Брайд засмеялась, а Эван постучал по свернутому рисунку:
– Когда-нибудь летним днем мы будем сидеть на этом холме и смотреть на эту долину, Брайд, и тогда вы сможете отблагодарить меня одним поцелуем.
Брайд уже настолько привыкла к вниманию и присутствию графа, что была удивлена, когда на следующий день Линдейл ушел из дома, не взяв ее с собой.
Она пыталась сосредоточиться на действительной цели своего приезда в Лондон, но все время ждала его возращения, и это ее отвлекало, а ночью он вошел к ней в гардеробную и с таким нетерпением потянул ее через проход, как будто они не виделись целый месяц.
На этот раз новшеств не было, как не было ни игр, ни смеха: только обжигающие поцелуи и властные ласки. Когда он занимался с ней любовью, Брайд не могла отвести глаз от их отражения в зеркале. Свет падал на его плечи, спину и твердые ягодицы. Она видела, как напрягаются и расслабляются его мышцы, замечала то, что он собирается делать еще до того, как это почувствует ее тело, и с готовностью встречала каждый толчок.
Внезапно Линдейл остановился. Стиснув зубы, Брайд ждала, когда его бедра станут опускаться, что предвещало завершение начатого, но вместо этого он приподнялся и оперся на руки. Теперь она могла видеть только его лицо и грудь.
– Кажется, зеркало вас заворожило…
– Как живая картина. – Она улыбнулась и слегка двинула бедрами, приглашая его продолжить.
– Но я вовсе не картина, Брайд, – наклонив голову, он нежно поцеловал ее, – и все знаю об отражении. Это всегда отвлекает, отдаляет любовника и делает удовольствие безопасным.
– Неправда. Ну может, совсем чуть-чуть. Вы ведь тоже наблюдаете за мной…
– Почти никогда. Большую часть времени зеркало для меня не существует. И вряд ли я захочу, чтобы вы превратились в живую картину.
Наконец Линдейл сделал долгожданный толчок. Брайд хотела крепче прижать его к себе, но он воспротивился и продолжал медленно двигаться, взглядом требуя, чтобы она не отводила от него глаз.
Лишь под конец он вернулся в ее объятия, но даже на пике удовольствия не позволил ей ни повернуть голову, ни отвести взгляд.

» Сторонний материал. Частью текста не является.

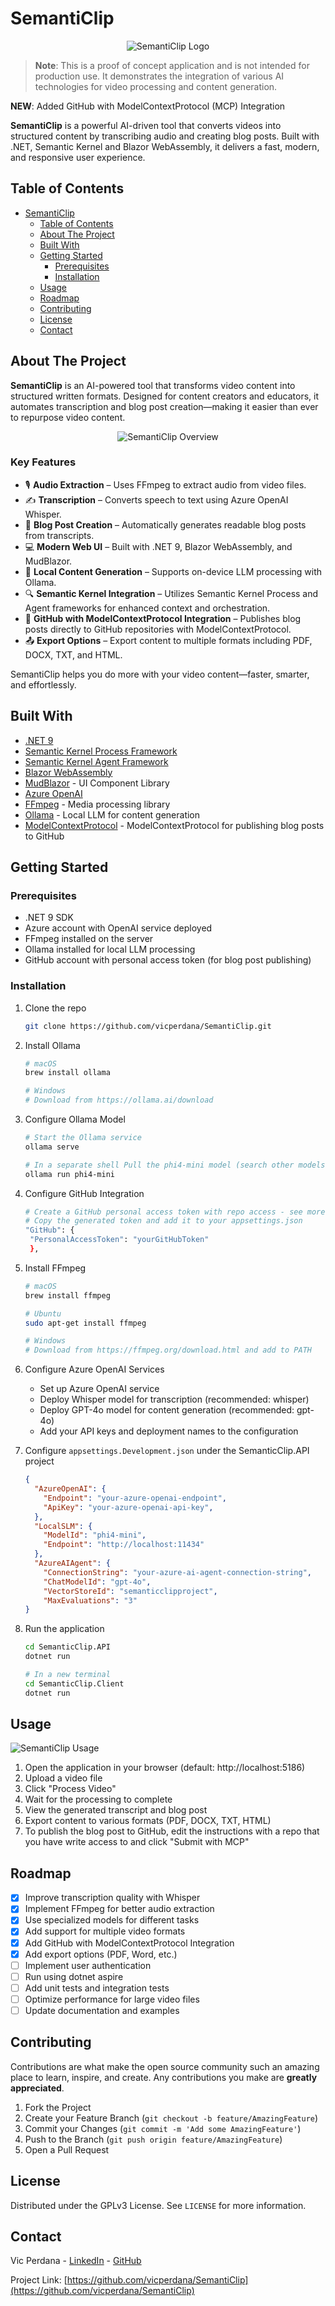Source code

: # SemantiClip

<p align="center">
  <img src="/SemanticClip.Client/wwwroot/images/SemantiClip-app.png" alt="SemantiClip Logo">
</p>

> **Note**: This is a proof of concept application and is not intended for production use. It demonstrates the integration of various AI technologies for video processing and content generation.

**NEW**: Added GitHub with ModelContextProtocol (MCP) Integration

**SemantiClip** is a powerful AI-driven tool that converts videos into structured content by transcribing audio and creating blog posts. Built with .NET, Semantic Kernel and Blazor WebAssembly, it delivers a fast, modern, and responsive user experience.


## Table of Contents
- [SemantiClip](#semanticlip)
  - [Table of Contents](#table-of-contents)
  - [About The Project](#about-the-project)
  - [Built With](#built-with)
  - [Getting Started](#getting-started)
    - [Prerequisites](#prerequisites)
    - [Installation](#installation)
  - [Usage](#usage)
  - [Roadmap](#roadmap)
  - [Contributing](#contributing)
  - [License](#license)
  - [Contact](#contact)

## About The Project

**SemantiClip** is an AI-powered tool that transforms video content into structured written formats. Designed for content creators and educators, it automates transcription and blog post creation—making it easier than ever to repurpose video content.

<p align="center">
  <img src="/docs/images/SemantiClip-Overview.png" alt="SemantiClip Overview">
</p>

### Key Features

- 🎙️ **Audio Extraction** – Uses FFmpeg to extract audio from video files.
- ✍️ **Transcription** – Converts speech to text using Azure OpenAI Whisper.
- 📝 **Blog Post Creation** – Automatically generates readable blog posts from transcripts.
- 💻 **Modern Web UI** – Built with .NET 9, Blazor WebAssembly, and MudBlazor.
- 🧩 **Local Content Generation** – Supports on-device LLM processing with Ollama.
- 🔍 **Semantic Kernel Integration** – Utilizes Semantic Kernel Process and Agent frameworks for enhanced context and orchestration.
- 📗 **GitHub with ModelContextProtocol Integration** – Publishes blog posts directly to GitHub repositories with ModelContextProtocol.
- 📤 **Export Options** – Export content to multiple formats including PDF, DOCX, TXT, and HTML.

SemantiClip helps you do more with your video content—faster, smarter, and effortlessly.


## Built With

* [.NET 9](https://dotnet.microsoft.com/)
* [Semantic Kernel Process Framework](https://learn.microsoft.com/en-us/semantic-kernel/frameworks/process/process-framework)
* [Semantic Kernel Agent Framework](https://learn.microsoft.com/en-us/semantic-kernel/frameworks/agent/?pivots=programming-language-csharp)
* [Blazor WebAssembly](https://dotnet.microsoft.com/apps/aspnet/web-apps/blazor)
* [MudBlazor](https://mudblazor.com/) - UI Component Library
* [Azure OpenAI](https://azure.microsoft.com/en-us/products/cognitive-services/openai-service)
* [FFmpeg](https://ffmpeg.org/) - Media processing library
* [Ollama](https://ollama.ai/) - Local LLM for content generation
* [ModelContextProtocol](https://github.com/microsoft/ModelContextProtocol) - ModelContextProtocol for publishing blog posts to GitHub

## Getting Started

### Prerequisites

* .NET 9 SDK
* Azure account with OpenAI service deployed
* FFmpeg installed on the server
* Ollama installed for local LLM processing
* GitHub account with personal access token (for blog post publishing)

### Installation

1. Clone the repo
   ```bash
   git clone https://github.com/vicperdana/SemantiClip.git
   ```

2. Install Ollama
   ```bash
   # macOS
   brew install ollama
   
   # Windows
   # Download from https://ollama.ai/download
   ```

3. Configure Ollama Model
   ```bash
   # Start the Ollama service
   ollama serve

   # In a separate shell Pull the phi4-mini model (search other models at [Ollama](https://ollama.com/search))
   ollama run phi4-mini
   ```

4. Configure GitHub Integration
   ```bash
   # Create a GitHub personal access token with repo access - see more details [here](https://docs.github.com/en/authentication/keeping-your-account-and-data-secure/managing-your-personal-access-tokens#creating-a-fine-grained-personal-access-token)
   # Copy the generated token and add it to your appsettings.json 
   "GitHub": {
    "PersonalAccessToken": "yourGitHubToken"
    },
   ```
   
5. Install FFmpeg
   ```bash
   # macOS
   brew install ffmpeg
   
   # Ubuntu
   sudo apt-get install ffmpeg
   
   # Windows
   # Download from https://ffmpeg.org/download.html and add to PATH
   ```

5. Configure Azure OpenAI Services
   - Set up Azure OpenAI service
   - Deploy Whisper model for transcription (recommended: whisper)
   - Deploy GPT-4o model for content generation (recommended: gpt-4o)
   - Add your API keys and deployment names to the configuration

6. Configure `appsettings.Development.json` under the SemanticClip.API project
   ```json
   {
     "AzureOpenAI": {
       "Endpoint": "your-azure-openai-endpoint",
       "ApiKey": "your-azure-openai-api-key",
     },
     "LocalSLM": {
       "ModelId": "phi4-mini",
       "Endpoint": "http://localhost:11434"
     },
     "AzureAIAgent": {
       "ConnectionString": "your-azure-ai-agent-connection-string",
       "ChatModelId": "gpt-4o",
       "VectorStoreId": "semanticclipproject",
       "MaxEvaluations": "3"
   }
   ```

7. Run the application
   ```bash
   cd SemanticClip.API
   dotnet run
   
   # In a new terminal
   cd SemanticClip.Client
   dotnet run
   ```

## Usage

<p align="left">
  <img src="/docs/images/SemantiClipUsage.gif" alt="SemantiClip Usage">
</p>

1. Open the application in your browser (default: http://localhost:5186)
2. Upload a video file
3. Click "Process Video"
4. Wait for the processing to complete
5. View the generated transcript and blog post
6. Export content to various formats (PDF, DOCX, TXT, HTML)
7. To publish the blog post to GitHub, edit the instructions with a repo that you have write access to and click "Submit with MCP"

## Roadmap

- [x] Improve transcription quality with Whisper
- [x] Implement FFmpeg for better audio extraction
- [x] Use specialized models for different tasks
- [x] Add support for multiple video formats
- [x] Add GitHub with ModelContextProtocol Integration
- [x] Add export options (PDF, Word, etc.)
- [ ] Implement user authentication
- [ ] Run using dotnet aspire
- [ ] Add unit tests and integration tests
- [ ] Optimize performance for large video files
- [ ] Update documentation and examples

## Contributing

Contributions are what make the open source community such an amazing place to learn, inspire, and create. Any contributions you make are **greatly appreciated**.

1. Fork the Project
2. Create your Feature Branch (`git checkout -b feature/AmazingFeature`)
3. Commit your Changes (`git commit -m 'Add some AmazingFeature'`)
4. Push to the Branch (`git push origin feature/AmazingFeature`)
5. Open a Pull Request

## License

Distributed under the GPLv3 License. See `LICENSE` for more information.

## Contact

Vic Perdana - [LinkedIn](https://www.linkedin.com/in/vperdana/) - [GitHub](https://github.com/vicperdana)

Project Link: [https://github.com/vicperdana/SemantiClip](https://github.com/vicperdana/SemantiClip)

Когда на следующее утро Брайд выскользнула из его спальни, Эван обнаружил, что пребывает в очень странном расположении духа.
Накануне он целый день провел с агентом по недвижимости и расстался с ним в большом раздражении. Пока он осматривал дома, сдававшиеся в наем, вспыхнувшее негодование постепенно разгоралось и под конец дошло до кипения.
Он ненавидел приличия, которые предписывали Брайд жить отдельно, заставляя их обоих притворяться, будто они не являются любовниками. Он также готов был возненавидеть Брайд за ее отказ, ведь любая разумная женщина немедленно ухватилась бы за его предложение.
А еще он ненавидел себя за то, что так реагировал на ее отъезд. Больше же всего он ненавидел ее зачарованность этим проклятым зеркалом. Эван отлично понимал, что Брайд занимается любовью не с ним, а с его отражением, но почему-то только прошлой ночью это вдруг стало иметь для него значение.